* Assigned task
Your reply should restate the lines from the top of the entries through the line containing "These notes will" word for word, with no pictures.

[Stored data]
-=-=-=-=-

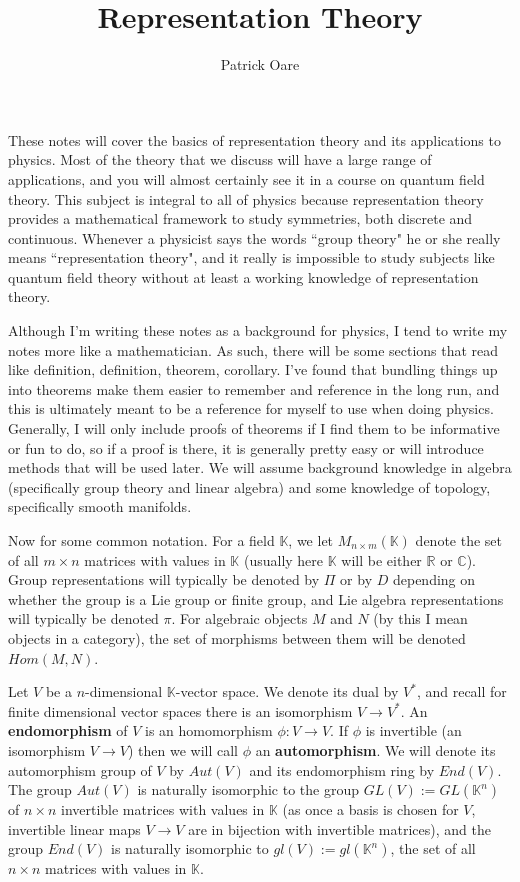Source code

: \documentclass[11pt, oneside]{article}   	%
\title{Representation Theory}
\author{Patrick Oare}
\date{}							%
\theoremstyle{definition}
\begin{document}
\maketitle

These notes will cover the basics of representation theory and its applications to physics. Most of the 
theory that we discuss will have a large range of applications, and you will almost certainly see it in 
a course on quantum field theory. This subject is integral to all of physics because representation 
theory provides a mathematical framework to study symmetries, both discrete and continuous. 
Whenever a physicist says the words ``group theory" he or she really means ``representation theory", and 
it really is impossible to study subjects like quantum field theory without at least a working knowledge 
of representation theory. 

Although I'm writing these notes as a background for physics, I tend to write my notes more like a 
mathematician. As such, there will be some sections that read like definition, definition, theorem, 
corollary. I've found that bundling things up into theorems make them easier to remember and reference 
in the long run, and this is ultimately meant to be a reference for myself to use when doing physics. 
Generally, I will only include proofs of theorems if I find them to be informative or fun to do, so if a 
proof is there, it is generally pretty easy or will introduce methods that will be used later. We will 
assume background knowledge in algebra (specifically group theory and linear algebra) and some 
knowledge of topology, specifically smooth manifolds. 

Now for some common notation. For a field $\mathbb K$, we let  $M_{n\times m}(\mathbb K)$ 
denote the set of all $m\times n$ matrices with values in $\mathbb K$ (usually here $\mathbb K$ will 
be either $\mathbb R$ or $\mathbb C$). Group representations will typically be denoted by $\Pi$ or 
by $D$ depending on whether the group is a Lie group or finite group, and Lie algebra representations 
will typically be denoted $\pi$. For algebraic objects $M$ and $N$ (by this I mean objects in a category), 
the set of morphisms between them will be denoted $Hom(M, N)$.

Let $V$ be a $n$-dimensional $\mathbb K$-vector space. We denote its dual by $V^*$, and recall for 
finite dimensional vector spaces there is an isomorphism $V\rightarrow V^*$. An \textbf{endomorphism} 
of $V$ is an homomorphism $\phi : V\rightarrow V$. If $\phi$ is invertible (an isomorphism $V\rightarrow 
V$) then we will call $\phi$ an \textbf{automorphism}. We will denote its automorphism group of $V$ by $Aut(V)$ 
and its endomorphism ring by $End(V)$. The group $Aut(V)$ is naturally isomorphic to the group 
$GL(V) := GL(\mathbb K^n)$ of $n\times n$ invertible matrices with values in $\mathbb K$ (as once 
a basis is chosen for $V$, invertible linear maps $V\rightarrow V$ are in bijection with invertible matrices), 
and the group $End(V)$ is naturally isomorphic to $gl(V) := gl(\mathbb K^n)$, the set of all $n\times n$ 
matrices with values in $\mathbb K$. 
\end{document}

-=-=-=-=-

* Problem solution
Source code

: \documentclass[11pt, oneside]{article}   	%
\title{Representation Theory}
\author{Patrick Oare}
\date{}							%
\theoremstyle{definition}
\begin{document}
\maketitle

These notes will cover the basics of representation theory and its applications to physics. Most of the 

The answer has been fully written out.